Studying both solutions helps you understand the conceptual mapping between SQL operations and Pandas methods. This is crucial for data engineering roles.

Example Workflow

Generate Problems

Request 3 medium difficulty problems. System generates:

“Most Profitable Companies” (aggregation + ORDER BY)
“Employee Salary Ranking” (window functions)
“Department Average Above Company Average” (subqueries + JOIN)

Attempt Problem 1 (SQL)

Problem: Find 3 most profitable companiesYour SQL:

SELECT company, profits 
FROM forbes_global 
ORDER BY profits DESC 
LIMIT 3;

Result: ✅ Passed (Score: 92/100)Feedback: “Correct solution! Minor note: consider using TOP(3) for SQL Server compatibility instead of LIMIT.”

Attempt Problem 2 (SQL)

Problem: Rank employees by salary within each departmentYour SQL (first attempt):

SELECT name, salary, RANK() OVER (PARTITION BY department_id ORDER BY salary DESC)
FROM employees;

Result: ❌ Failed 1/3 tests (Score: 58/100)Feedback: “You used RANK() which creates gaps for ties (1, 2, 2, 4).

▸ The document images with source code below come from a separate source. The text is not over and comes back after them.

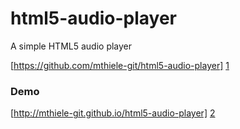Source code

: # html5-audio-player #

A simple HTML5 audio player

[https://github.com/mthiele-git/html5-audio-player] [1]

### Demo  ###
[http://mthiele-git.github.io/html5-audio-player] [2]

[1]: https://github.com/mthiele-git/html5-audio-player
[2]: http://mthiele-git.github.io/html5-audio-player
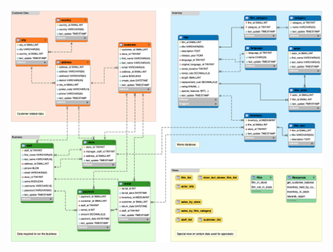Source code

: ![Sakila Schema](https://github.com/jhhalls/Learn-SQL/blob/main/sakila/ddata/sakila_db_Schema_2.png)
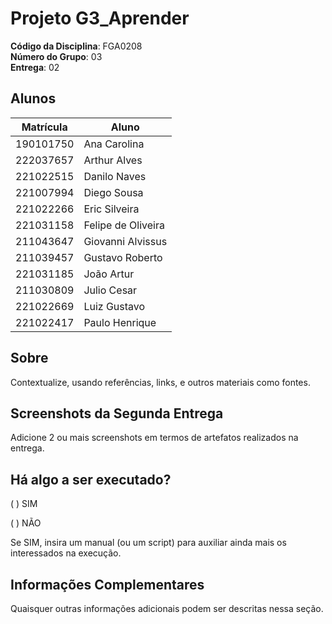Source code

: # Projeto G3_Aprender

**Código da Disciplina**: FGA0208<br>
**Número do Grupo**: 03<br>
**Entrega**: 02<br>

## Alunos

| Matrícula | Aluno |
| -- | -- |
| 190101750 | Ana Carolina |
| 222037657 | Arthur Alves |
| 221022515 | Danilo Naves |
| 221007994 | Diego Sousa |
| 221022266 | Eric Silveira |
| 221031158 | Felipe de Oliveira |
| 211043647 | Giovanni Alvissus |
| 211039457 | Gustavo Roberto |
| 221031185 | João Artur |
| 211030809 | Julio Cesar |
| 221022669 | Luiz Gustavo |
| 221022417 | Paulo Henrique |

## Sobre 

Contextualize, usando referências, links, e outros materiais como fontes.

## Screenshots da Segunda Entrega

Adicione 2 ou mais screenshots em termos de artefatos realizados na entrega.

## Há algo a ser executado?

( ) SIM

( ) NÃO

Se SIM, insira um manual (ou um script) para auxiliar ainda mais os interessados na execução.

## Informações Complementares 

Quaisquer outras informações adicionais podem ser descritas nessa seção.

The problem expects DENSE_RANK() for consecutive ranking (1, 2, 2, 3).”

Revise and Resubmit

Your SQL (revised):

SELECT 
  d.name AS department_name,
  e.name AS employee_name, 
  e.salary,
  DENSE_RANK() OVER (PARTITION BY e.department_id ORDER BY e.salary DESC) AS rank
FROM employees e
JOIN departments d ON e.department_id = d.id;

Result: ✅ Passed (Score: 95/100)

Compare with Pandas Solution

View the model Pandas answer to see how the same logic translates:

JOIN → merge()
PARTITION BY → groupby()
DENSE_RANK() → rank(method=‘dense’)

Practice Strategies

For SQL Mastery

Beginner Level (Weeks 1-2)

Focus on: SELECT, WHERE, ORDER BY, basic JOINs
Do 5 easy problems daily
Goal: 90%+ pass rate on easy problems

Intermediate Level (Weeks 3-6)

Focus on: Window functions, GROUP BY + HAVING, CTEs
Do 3 medium problems daily
Compare your solution to model answer efficiency
Goal: Understand RANK vs DENSE_RANK vs ROW_NUMBER

Advanced Level (Weeks 7+)

Focus on: Complex window functions, self-joins, query optimization
Do 2 hard problems daily
Try solving same problem multiple ways
Goal: Write production-quality, optimized queries

For Pandas Mastery

Beginner Level

Master: boolean indexing, loc/iloc, basic groupby()
Translate easy SQL problems to Pandas
Goal: Understand DataFrame as in-memory SQL table

Intermediate Level

Master: merge operations, transform(), apply()
Practice: multi-level groupby, pivot tables
Goal: Solve without looking at SQL first

Advanced Level

Master: Custom aggregations, method chaining, performance optimization
Challenge: Solve hard SQL problems in Pandas
Goal: Know when Pandas is better than SQL (and vice versa)

Cross-Training Strategy

Best Practice: Solve each problem in BOTH languages even if you only need one for your role. This deepens your understanding of data manipulation concepts.

Workflow:

Solve in your primary language (SQL or Pandas)
Get it passing all test cases
Look at model answer in OTHER language
Re-solve using the other language
Compare execution logic

Key Mappings to Learn:

SELECT cols FROM table WHERE condition ↔ df[condition][cols]
GROUP BY col HAVING aggregate > X ↔ df.groupby('col').filter(lambda x: x.agg > X)
JOIN table2 ON table1.id = table2.id ↔ df1.merge(df2, on='id')
RANK() OVER (PARTITION BY col ORDER BY val) ↔ df.groupby('col')['val'].rank()

Common Mistakes

SQL Mistakes

1. RANK vs DENSE_RANK

-- Wrong for "top 3" problems with ties
RANK() OVER (ORDER BY salary DESC) -- produces 1,2,2,4,5...

-- Correct
DENSE_RANK() OVER (ORDER BY salary DESC) -- produces 1,2,2,3,4...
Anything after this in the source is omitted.